What about the coverage? With Jourdan Lewis coming on and Jabrill Peppers hopefully healthy, Michigan could so some things, and Florida was inclined to do those things:
Florida plays a lot of press technique especially for cornerbacks, an in-your-face physical style of pass defense. The style also involves a shuffle step in lieu of the traditional backpedaling most cornerbacks are taught to do from an early age.
If Michigan does try to go aggressive again the comparison between staffs will be an interesting one.
PREDICTION BASED ON FLIMSY EVIDENCE
A couple years to get stablized and get some pass rushing talent in, then some dang good defenses, then he ends up like Pat Narduzzi, waiting for a good opportunity to break into the head coaching ranks.
Official Visits Wrapup
This guy is a legend pic.twitter.com/nD6MewDzAT
— Chris Clark (@Clark8Chris) January 18, 2015
While Michigan's big official visit weekend hasn't yet produced a commitment, it certainly moved the needle for some of the program's top targets. Four-star CT TE Chris Clark—who appears to have rocked khakis on his visit, based on the above picture—was already familiar with Michigan's campus. He came to Ann Arbor to meet Jim Harbaugh, and told MLive that couldn't have gone much better:
"It's crazy, he's really intense, and you really like that," Clark told MLive on Sunday. "He grew on me a lot. I didn't know what to think at first, I wasn't sure what he'd be like. But once I left, he really, really grew on me.

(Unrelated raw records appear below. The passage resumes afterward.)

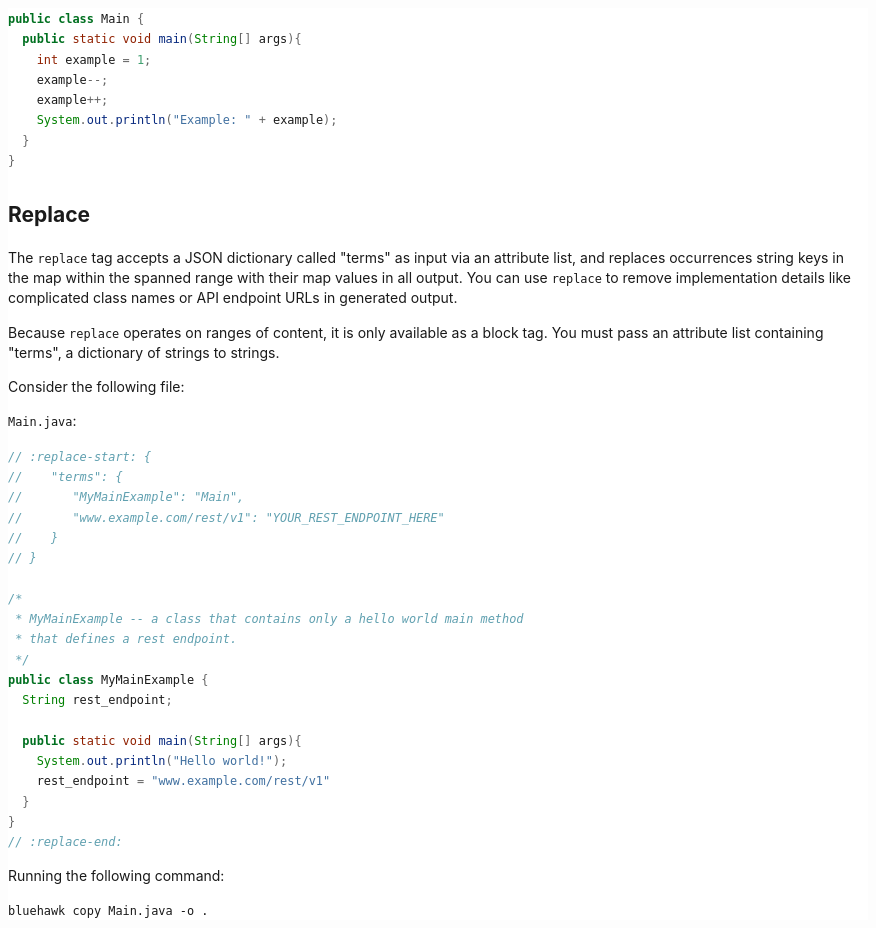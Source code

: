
 ```java
public class Main {
  public static void main(String[] args){
    int example = 1;
    example--;
    example++;
    System.out.println("Example: " + example);
  }
}
```

## Replace

The `replace` tag accepts a JSON dictionary called "terms" as input via an
attribute list, and replaces occurrences string keys in the map within the
spanned range with their map values in all output. You can use `replace` to
remove implementation details like complicated class names or API endpoint URLs
in generated output.

Because `replace` operates on ranges of content, it is only available
as a block tag. You must pass an attribute list containing "terms",
a dictionary of strings to strings.

Consider the following file:

`Main.java`:

```java
// :replace-start: {
//    "terms": {
//       "MyMainExample": "Main",
//       "www.example.com/rest/v1": "YOUR_REST_ENDPOINT_HERE"
//    }
// }

/*
 * MyMainExample -- a class that contains only a hello world main method
 * that defines a rest endpoint.
 */
public class MyMainExample {
  String rest_endpoint;

  public static void main(String[] args){
    System.out.println("Hello world!");
    rest_endpoint = "www.example.com/rest/v1"
  }
}
// :replace-end:
```

Running the following command:

```
bluehawk copy Main.java -o .
```
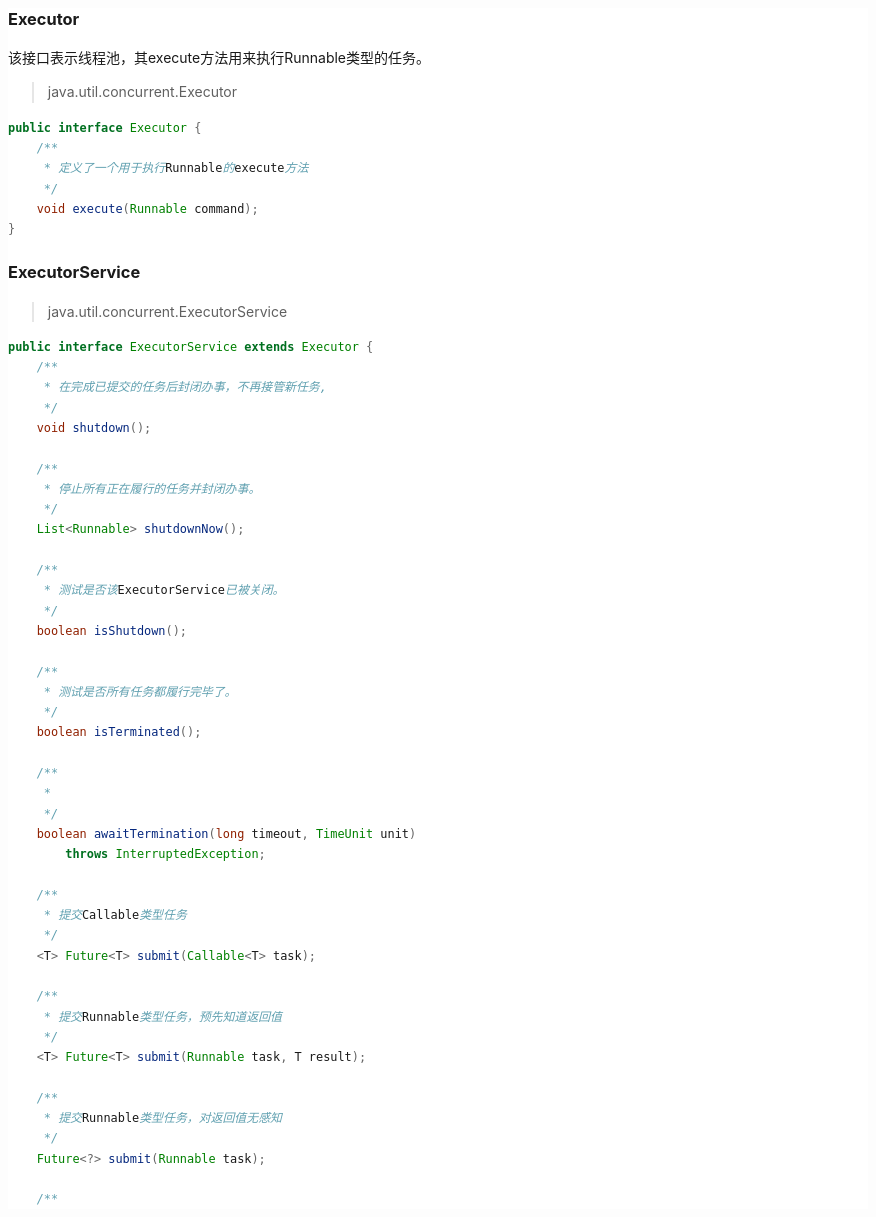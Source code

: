 

### Executor

该接口表示线程池，其execute方法用来执行Runnable类型的任务。

> java.util.concurrent.Executor

```java
public interface Executor {
    /**
     * 定义了一个用于执行Runnable的execute方法
     */
    void execute(Runnable command);
}
```



### ExecutorService

> java.util.concurrent.ExecutorService

```java
public interface ExecutorService extends Executor {
    /**
     * 在完成已提交的任务后封闭办事，不再接管新任务,
     */
    void shutdown();

    /**
     * 停止所有正在履行的任务并封闭办事。
     */
    List<Runnable> shutdownNow();

    /**
     * 测试是否该ExecutorService已被关闭。
     */
    boolean isShutdown();

    /**
     * 测试是否所有任务都履行完毕了。
     */
    boolean isTerminated();

    /**
     * 
     */
    boolean awaitTermination(long timeout, TimeUnit unit)
        throws InterruptedException;

    /**
     * 提交Callable类型任务
     */
    <T> Future<T> submit(Callable<T> task);

    /**
     * 提交Runnable类型任务，预先知道返回值
     */
    <T> Future<T> submit(Runnable task, T result);

    /**
     * 提交Runnable类型任务，对返回值无感知
     */
    Future<?> submit(Runnable task);

    /**
```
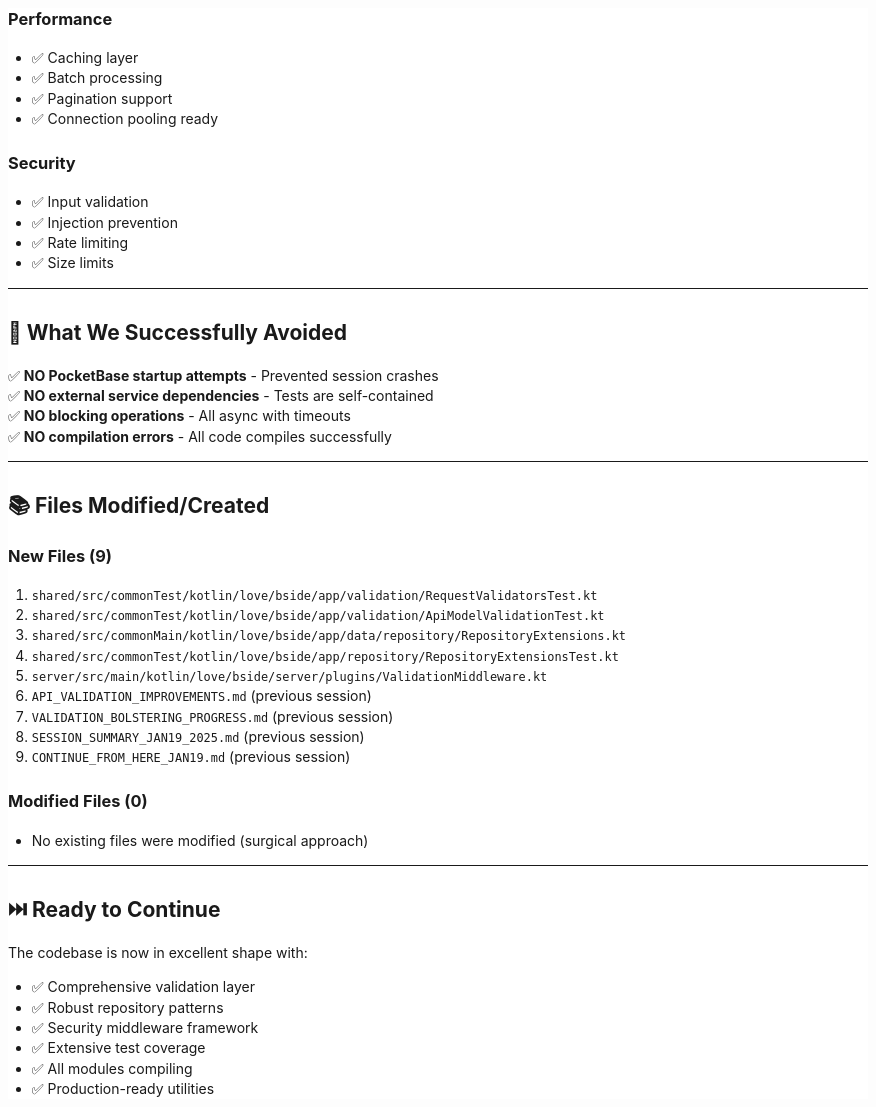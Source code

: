 ### Performance
- ✅ Caching layer
- ✅ Batch processing
- ✅ Pagination support
- ✅ Connection pooling ready

### Security
- ✅ Input validation
- ✅ Injection prevention
- ✅ Rate limiting
- ✅ Size limits

---

## 🚫 What We Successfully Avoided

✅ **NO PocketBase startup attempts** - Prevented session crashes  
✅ **NO external service dependencies** - Tests are self-contained  
✅ **NO blocking operations** - All async with timeouts  
✅ **NO compilation errors** - All code compiles successfully

---

## 📚 Files Modified/Created

### New Files (9)
1. `shared/src/commonTest/kotlin/love/bside/app/validation/RequestValidatorsTest.kt`
2. `shared/src/commonTest/kotlin/love/bside/app/validation/ApiModelValidationTest.kt`
3. `shared/src/commonMain/kotlin/love/bside/app/data/repository/RepositoryExtensions.kt`
4. `shared/src/commonTest/kotlin/love/bside/app/repository/RepositoryExtensionsTest.kt`
5. `server/src/main/kotlin/love/bside/server/plugins/ValidationMiddleware.kt`
6. `API_VALIDATION_IMPROVEMENTS.md` (previous session)
7. `VALIDATION_BOLSTERING_PROGRESS.md` (previous session)
8. `SESSION_SUMMARY_JAN19_2025.md` (previous session)
9. `CONTINUE_FROM_HERE_JAN19.md` (previous session)

### Modified Files (0)
- No existing files were modified (surgical approach)

---

## ⏭️ Ready to Continue

The codebase is now in excellent shape with:
- ✅ Comprehensive validation layer
- ✅ Robust repository patterns
- ✅ Security middleware framework
- ✅ Extensive test coverage
- ✅ All modules compiling
- ✅ Production-ready utilities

"He's the best coach I think I've sat down with. I just think he's awesome."
An important note: Clark had an in-home with UCLA's Jim Mora last week. Clark now says his two finalists are "neck and neck" heading into this weekend's official visit to UCLA; Harbaugh will have an in-home with Clark after that visit, hopefully allowing him the last word in the process. Momentum looks to be swinging Michigan's way, though we'll see if that changes after Clark sees UCLA's campus for the first time. Clark is slated to make his decision on Signing Day in a televised ceremony on ESPNU.
Michigan also made significant progress with top-50 GA LB Roquan Smith; per TomVH, the Wolverines are poised to make the cut when Smith narrows his list to three ($):
Heading into the trip, Smith had Florida, Georgia, Michigan and UCLA as his likely top four. He has yet to take his official visit to UCLA, but says he should have news before that trip.
"[Michigan is] in my top and I'll be coming out with a final three next week," he said.
I'd assume Florida is the odd team out here—the main reason Smith looked at Michigan in the first place is because they hired DJ Durkin, who'd recruited him while at UF.
Three-star FL CB Damon Arnette, a South Carolina commit, got some important perspective from his player host, Jabrill Peppers, per Scout's Amy Campbell ($):
“Me and Jabrill had this conversation, just based off of speaking to him, he’s ready, you know what I mean? I can tell he’s going to be a great player, and I think that’s maybe something I want to be a part of. Him being back there behind me,that would be great. I can tell, since he got hurt, that put a drive in him,” Arnette said.
“Speaking with Jabrill, he was saying when he got hurt, he was going crazy because he didn’t know what else he could do, but then he realized he’s getting a great education. God forbid something happens to me, if I end up going to Michigan, I still have my education to fall back on.”
Arnette sounds like a strong candidate to commit; he had effusive praise for the coaches and even said he loved the weather—not exactly the norm for a Florida kid visiting Michigan in January.
The only uncommitted official visitor who doesn't sound like a distinct possibility to end up in the class is three-star FL DE Shelton Johnson, who said the visit was "pretty good" to Scout's Corey Bender ($). Nothing he said in there gave the impression Michigan should challenge Florida State, the presumed leader, for his commitment.
Meanwhile, five-star CA CB Iman Marshall is on campus. There will be much more on him later in the week.